Carte blanche.

« La fausse bonne idée » par Valérie Debord, directrice de l’agence media Havas Media Nantes

18 Nov 2014

valerieDebordLa « fameuse » loi marketing de corrélation entre dépenses publicitaires et croissance du business perdure-t-elle dans un contexte économique morose et tendu ? Havas Media a souhaité vérifier en examinant sur les quatre dernières années les investissements média et les chiffres d’affaires des 500 plus grandes marques de food françaises.

La fausse bonne idée

Une des fausses bonnes idées les plus répandues est de diminuer ses investissements média quand la croissance de l’entreprise n’est plus au rendez-vous. Or, investissements média et gain de parts de marché sont étroitement liés. Illustrons par l’exemple : en augmentant de 18% ses médias en 2012, un produit lessivier a enregistré une progression de CA de 23 % sur cette même période. A contrario, la baisse des investissements média pénalise la croissance des marques. Ainsi un produit alimentaire ultra frais qui baisse son budget média de 2.7 M€ entre 2010 et 2013  a perdu 120 M€ de chiffre d’affaires sur trois ans.
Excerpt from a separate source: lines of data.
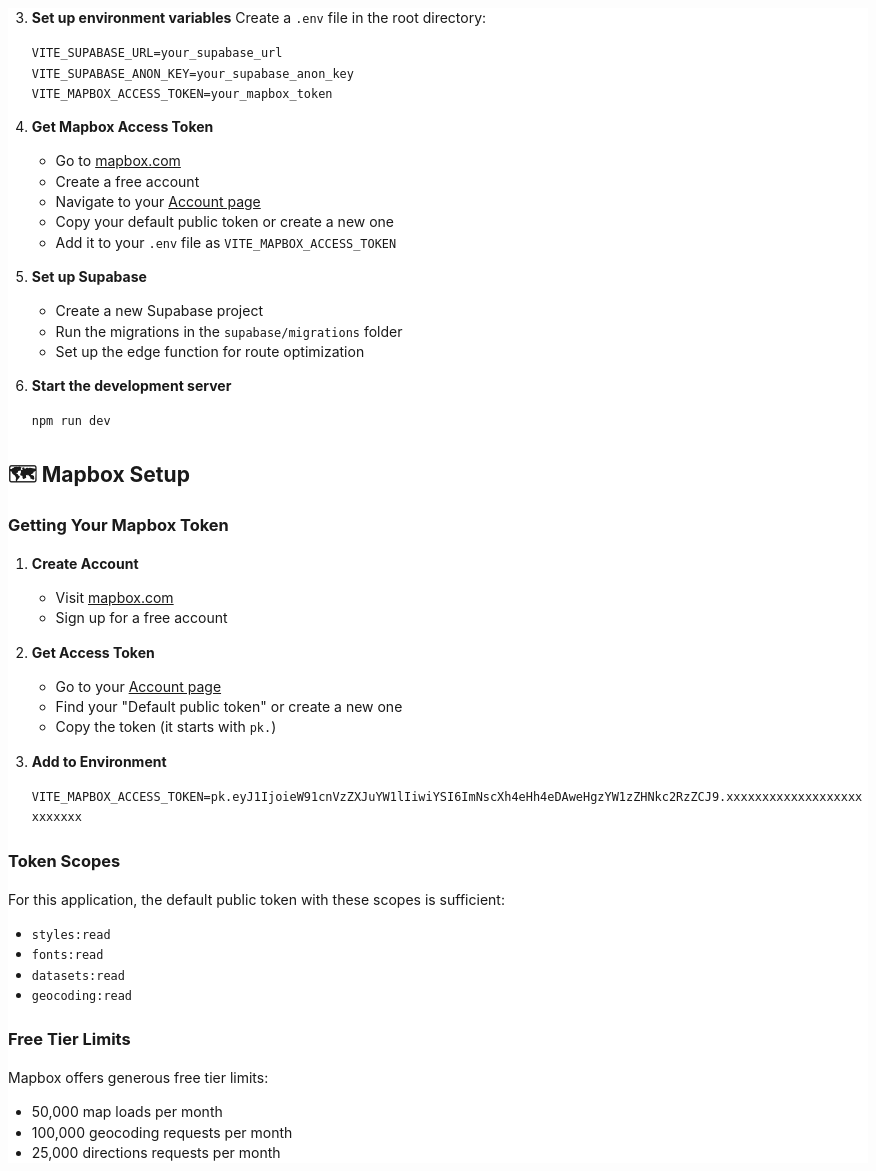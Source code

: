 3. **Set up environment variables**
   Create a `.env` file in the root directory:
   ```env
   VITE_SUPABASE_URL=your_supabase_url
   VITE_SUPABASE_ANON_KEY=your_supabase_anon_key
   VITE_MAPBOX_ACCESS_TOKEN=your_mapbox_token
   ```

4. **Get Mapbox Access Token**
   - Go to [mapbox.com](https://www.mapbox.com/)
   - Create a free account
   - Navigate to your [Account page](https://account.mapbox.com/)
   - Copy your default public token or create a new one
   - Add it to your `.env` file as `VITE_MAPBOX_ACCESS_TOKEN`

5. **Set up Supabase**
   - Create a new Supabase project
   - Run the migrations in the `supabase/migrations` folder
   - Set up the edge function for route optimization

6. **Start the development server**
   ```bash
   npm run dev
   ```

## 🗺️ Mapbox Setup

### Getting Your Mapbox Token

1. **Create Account**
   - Visit [mapbox.com](https://www.mapbox.com/)
   - Sign up for a free account

2. **Get Access Token**
   - Go to your [Account page](https://account.mapbox.com/)
   - Find your "Default public token" or create a new one
   - Copy the token (it starts with `pk.`)

3. **Add to Environment**
   ```env
   VITE_MAPBOX_ACCESS_TOKEN=pk.eyJ1IjoieW91cnVzZXJuYW1lIiwiYSI6ImNscXh4eHh4eDAweHgzYW1zZHNkc2RzZCJ9.xxxxxxxxxxxxxxxxxxxxxxxxxx
   ```

### Token Scopes
For this application, the default public token with these scopes is sufficient:
- `styles:read`
- `fonts:read`
- `datasets:read`
- `geocoding:read`

### Free Tier Limits
Mapbox offers generous free tier limits:
- 50,000 map loads per month
- 100,000 geocoding requests per month
- 25,000 directions requests per month
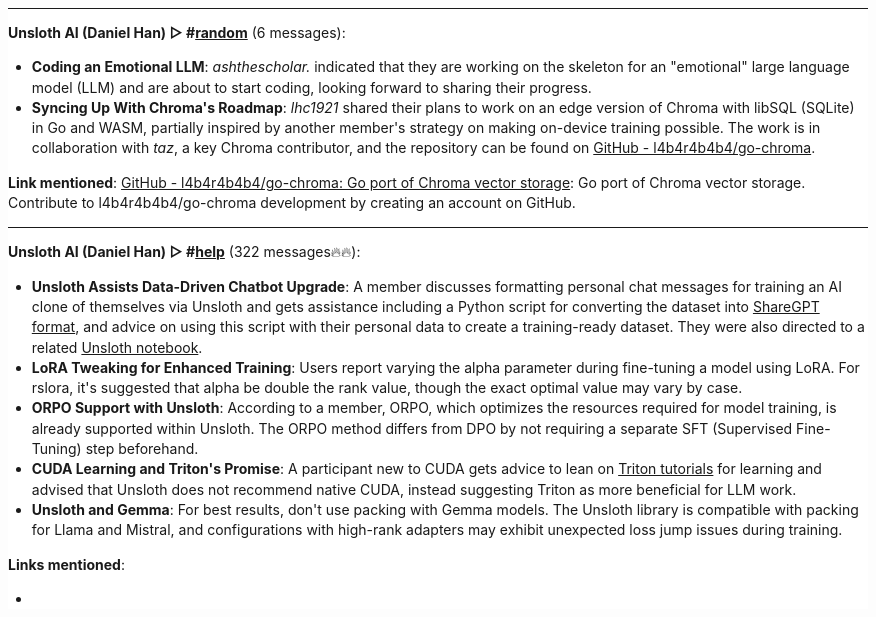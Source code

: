 </div>
  

---


**Unsloth AI (Daniel Han) ▷ #[random](https://discord.com/channels/1179035537009545276/1179039861576056922/1229440776317042808)** (6 messages): 

- **Coding an Emotional LLM**: *ashthescholar.* indicated that they are working on the skeleton for an "emotional" large language model (LLM) and are about to start coding, looking forward to sharing their progress.
- **Syncing Up With Chroma's Roadmap**: *lhc1921* shared their plans to work on an edge version of Chroma with libSQL (SQLite) in Go and WASM, partially inspired by another member's strategy on making on-device training possible. The work is in collaboration with *taz*, a key Chroma contributor, and the repository can be found on [GitHub - l4b4r4b4b4/go-chroma](https://github.com/l4b4r4b4b4/go-chroma).

**Link mentioned**: <a href="https://github.com/l4b4r4b4b4/go-chroma">GitHub - l4b4r4b4b4/go-chroma: Go port of Chroma vector storage</a>: Go port of Chroma vector storage. Contribute to l4b4r4b4b4/go-chroma development by creating an account on GitHub.

  

---


**Unsloth AI (Daniel Han) ▷ #[help](https://discord.com/channels/1179035537009545276/1179777624986357780/1229349986358136843)** (322 messages🔥🔥): 

- **Unsloth Assists Data-Driven Chatbot Upgrade**: A member discusses formatting personal chat messages for training an AI clone of themselves via Unsloth and gets assistance including a Python script for converting the dataset into [ShareGPT format](https://github.com/mhagiwara/sharegpt#data-format), and advice on using this script with their personal data to create a training-ready dataset. They were also directed to a related [Unsloth notebook](https://colab.research.google.com/drive/1Aau3lgPzeZKQ-98h69CCu1UJcvIBLmy2?usp=sharing).
- **LoRA Tweaking for Enhanced Training**: Users report varying the alpha parameter during fine-tuning a model using LoRA. For rslora, it's suggested that alpha be double the rank value, though the exact optimal value may vary by case.
- **ORPO Support with Unsloth**: According to a member, ORPO, which optimizes the resources required for model training, is already supported within Unsloth. The ORPO method differs from DPO by not requiring a separate SFT (Supervised Fine-Tuning) step beforehand.
- **CUDA Learning and Triton's Promise**: A participant new to CUDA gets advice to lean on [Triton tutorials](https://www.youtube.com/watch?v=gyKBN1rnefI&list=PLSXcJOyFhmS-qb_CF-GLhkWxSmi-ftbPO&index=2) for learning and advised that Unsloth does not recommend native CUDA, instead suggesting Triton as more beneficial for LLM work.
- **Unsloth and Gemma**: For best results, don't use packing with Gemma models. The Unsloth library is compatible with packing for Llama and Mistral, and configurations with high-rank adapters may exhibit unexpected loss jump issues during training.
<div class="linksMentioned">

<strong>Links mentioned</strong>:

<ul>
<li>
La « battle » directeur marketing / directeur financier

La marque est de plus en plus l’enjeu d’une bataille acharnée entre le directeur marketing et le directeur financier, et ce dans toutes les entreprises. Pour autant, Havas Media constate que toutes les marques ne présentent pas la même élasticité. Plus les marques sont « petites » avec un volant d’affaires « faible », plus leurs investissements média génèrent un gain de business important. Plus les marques sont « volontaristes », c’est à dire présentant un fort ratio investissement média / chiffre d’affaires, plus la progression de leur part de marché est forte. Et en cas de baisse des investissements média, ce sont les parts de marché des marques volontaristes qui résistent le mieux.

Pas de media sans web

Et au delà de la vigilance que chaque chef d’entreprise devrait avoir concernant son ratio investissement média / chiffre d’affaires, celui-ci devrait penser le web comme une nécessité non seulement stratégique, mais surtout business. En allouant 10 à 15% de leur budget média au web, les marques maximisent leur probabilité de croissance d’environ 10% tous secteurs confondus. Certaines marques, en consacrant 10% de leurs achats média au web, ont augmenté de plus de 20% leur part de marché.
Oui, la loi marketing formulée dans les années 60 par les inventeurs de la pub aux Etats-Unis est immuable. Oui, il faut continuer de l’appliquer, crise ou pas, mutation ou pas. Oui, les médias sont un investissement et non une dépense. A défaut les marques risqueraient de se créer leurs propres difficultés de business.